══ Input

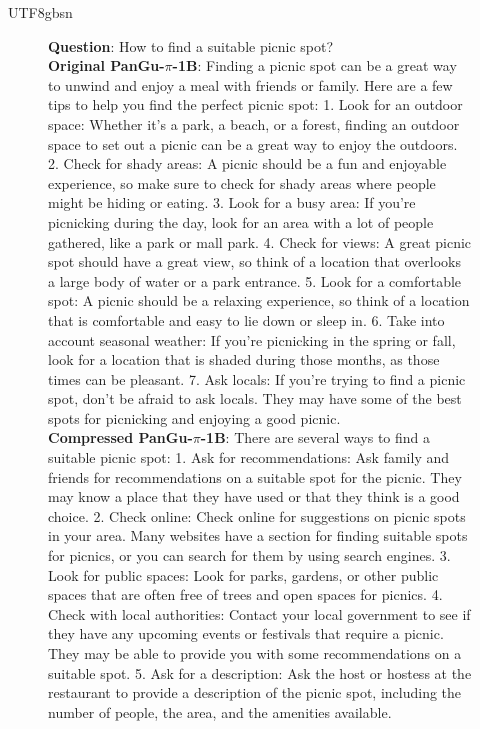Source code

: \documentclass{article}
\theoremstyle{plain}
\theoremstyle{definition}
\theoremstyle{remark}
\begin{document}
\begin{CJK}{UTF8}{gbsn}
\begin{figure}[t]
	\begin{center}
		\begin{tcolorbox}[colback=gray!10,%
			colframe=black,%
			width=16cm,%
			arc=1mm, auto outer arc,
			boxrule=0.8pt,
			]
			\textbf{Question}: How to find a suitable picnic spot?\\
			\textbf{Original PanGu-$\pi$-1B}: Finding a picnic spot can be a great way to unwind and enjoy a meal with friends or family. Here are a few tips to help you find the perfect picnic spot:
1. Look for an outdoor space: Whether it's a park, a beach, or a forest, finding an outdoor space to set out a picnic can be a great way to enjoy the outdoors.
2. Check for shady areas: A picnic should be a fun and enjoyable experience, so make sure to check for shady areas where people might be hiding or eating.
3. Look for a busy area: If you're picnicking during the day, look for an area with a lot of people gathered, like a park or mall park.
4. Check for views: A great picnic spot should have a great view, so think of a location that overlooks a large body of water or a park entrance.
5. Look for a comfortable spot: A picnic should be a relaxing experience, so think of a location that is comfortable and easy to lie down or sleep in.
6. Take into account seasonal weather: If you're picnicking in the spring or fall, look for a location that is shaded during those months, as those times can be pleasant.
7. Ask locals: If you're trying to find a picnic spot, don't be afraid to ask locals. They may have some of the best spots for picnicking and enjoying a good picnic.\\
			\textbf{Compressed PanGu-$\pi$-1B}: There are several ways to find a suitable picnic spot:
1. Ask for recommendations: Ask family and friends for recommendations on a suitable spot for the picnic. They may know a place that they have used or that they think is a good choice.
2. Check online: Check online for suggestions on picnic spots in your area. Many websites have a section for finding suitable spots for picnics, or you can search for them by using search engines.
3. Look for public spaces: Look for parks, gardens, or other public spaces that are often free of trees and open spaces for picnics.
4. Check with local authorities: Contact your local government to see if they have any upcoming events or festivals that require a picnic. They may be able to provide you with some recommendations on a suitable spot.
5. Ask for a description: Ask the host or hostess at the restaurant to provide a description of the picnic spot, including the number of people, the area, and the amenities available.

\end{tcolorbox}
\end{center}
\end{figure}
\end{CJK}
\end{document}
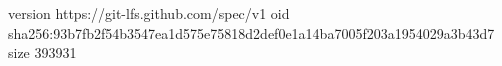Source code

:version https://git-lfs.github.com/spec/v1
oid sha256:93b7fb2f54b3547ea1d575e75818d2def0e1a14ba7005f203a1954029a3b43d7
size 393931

════

Work item:
Repeat the data word for word. Skip the pictures.

Result below:
Source code

: \documentclass{article}
\theoremstyle{plain}
\theoremstyle{definition}
\theoremstyle{remark}
\begin{document}
\begin{CJK}{UTF8}{gbsn}
\begin{figure}[t]
	\begin{center}
		\begin{tcolorbox}[colback=gray!10,%
			colframe=black,%
			width=16cm,%
			arc=1mm, auto outer arc,
			boxrule=0.8pt,
			]
			\textbf{Question}: How to find a suitable picnic spot?\\
			\textbf{Original PanGu-$\pi$-1B}: Finding a picnic spot can be a great way to unwind and enjoy a meal with friends or family. Here are a few tips to help you find the perfect picnic spot:
1. Look for an outdoor space: Whether it's a park, a beach, or a forest, finding an outdoor space to set out a picnic can be a great way to enjoy the outdoors.
2. Check for shady areas: A picnic should be a fun and enjoyable experience, so make sure to check for shady areas where people might be hiding or eating.
3. Look for a busy area: If you're picnicking during the day, look for an area with a lot of people gathered, like a park or mall park.
4. Check for views: A great picnic spot should have a great view, so think of a location that overlooks a large body of water or a park entrance.
5. Look for a comfortable spot: A picnic should be a relaxing experience, so think of a location that is comfortable and easy to lie down or sleep in.
6. Take into account seasonal weather: If you're picnicking in the spring or fall, look for a location that is shaded during those months, as those times can be pleasant.
7. Ask locals: If you're trying to find a picnic spot, don't be afraid to ask locals. They may have some of the best spots for picnicking and enjoying a good picnic.\\
			\textbf{Compressed PanGu-$\pi$-1B}: There are several ways to find a suitable picnic spot:
1. Ask for recommendations: Ask family and friends for recommendations on a suitable spot for the picnic. They may know a place that they have used or that they think is a good choice.
2. Check online: Check online for suggestions on picnic spots in your area. Many websites have a section for finding suitable spots for picnics, or you can search for them by using search engines.
3. Look for public spaces: Look for parks, gardens, or other public spaces that are often free of trees and open spaces for picnics.
4. Check with local authorities: Contact your local government to see if they have any upcoming events or festivals that require a picnic. They may be able to provide you with some recommendations on a suitable spot.
5. Ask for a description: Ask the host or hostess at the restaurant to provide a description of the picnic spot, including the number of people, the area, and the amenities available.

\end{tcolorbox}
\end{center}
\end{figure}
\end{CJK}
\end{document}
Source code

:version https://git-lfs.github.com/spec/v1
oid sha256:93b7fb2f54b3547ea1d575e75818d2def0e1a14ba7005f203a1954029a3b43d7
size 393931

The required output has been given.